Still, our social workers, continue to be faced with troubled clients, with couples whose relationships are on the brink of disaster, with adolescents who are alienated and unhappy, and with persons of all ages suffering from anxiety and depression.
Now, television is turning to mental health professionals to talk about how to identify and treat children who are violent and perhaps homicidal. Many professionals -- social workers, marriage and family counselors, psychologists and psychiatrists -- at JFS and elsewhere have been marching through the minefields of human emotions these past decades, brave and well-trained soldiers in ever-diminishing ranks in a poorly financed war against mental illness. Our job is to help people to learn better ways to cope. And we know that even the healthiest among us sometimes need professional help.
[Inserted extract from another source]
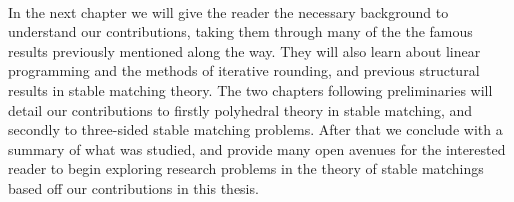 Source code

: \paragraph{}
In the next chapter we will give the reader the necessary background to understand our contributions, taking them through many of the the famous results previously mentioned along the way. They will also learn about linear programming and the methods of iterative rounding, and previous structural results in stable matching theory. The two chapters following preliminaries will detail our contributions to firstly polyhedral theory in stable matching, and secondly to three-sided stable matching problems. After that we conclude with a summary of what was studied, and provide many open avenues for the interested reader to begin exploring research problems in the theory of stable matchings based off our contributions in this thesis.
With young people, our job is often to help them learn how to deal with their feelings -sometimes feelings of rage and alienation - and to help them learn new ways of communicating with their peers and their parents. We know that the earlier we start, the stronger the chance of success. That's what preventive mental health is about. But at whatever stage a professional is able to have an impact, we are convinced there is still hope for change. The questions are often varied: How do you deal with a difficult child? How do you know if your child is exhibiting dangerous signs? These are the behaviors that JFS and other mental health professionals are trained to analyze. That is why, when a crisis occurs, these experts are called in to debrief and then asked to stay longer to help develop systems that can withstand the next crisis.
Now that communities across the nation are outraged and frightened, can we hope that new resources will be targeted to fight for better mental health in all of our neighborhoods? Will we recognize that prevention, both in the Jewish and larger community, is so much better and less costly than responding to the next crisis after it occurs?